Your objective >>
Your answer should be every line with the word "Анатольевич", copied from the data below.

Provided information >>

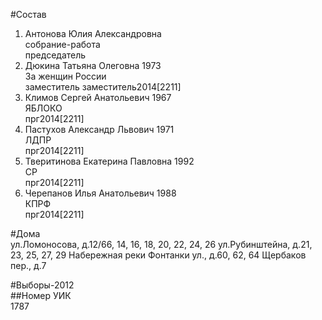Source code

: #Состав  
1. Антонова Юлия Александровна  
    собрание-работа  
    председатель  
2. Дюкина Татьяна Олеговна 1973  
    За женщин России  
    заместитель заместитель2014[2211]  
3. Климов Сергей Анатольевич 1967  
    ЯБЛОКО  
    прг2014[2211]  
4. Пастухов Александр Львович 1971  
    ЛДПР  
    прг2014[2211]  
5. Тверитинова Екатерина Павловна 1992  
    СР  
    прг2014[2211]  
6. Черепанов Илья Анатольевич 1988  
    КПРФ  
    прг2014[2211]  
  
#Дома  
ул.Ломоносова, д.12/66, 14, 16, 18, 20, 22, 24, 26 ул.Рубинштейна, д.21, 23, 25, 27, 29 Набережная реки Фонтанки ул., д.60, 62, 64 Щербаков пер., д.7  
  
#Выборы-2012  
##Номер УИК  
1787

Final answer >>
3. Климов Сергей Анатольевич 1967  
6. Черепанов Илья Анатольевич 1988  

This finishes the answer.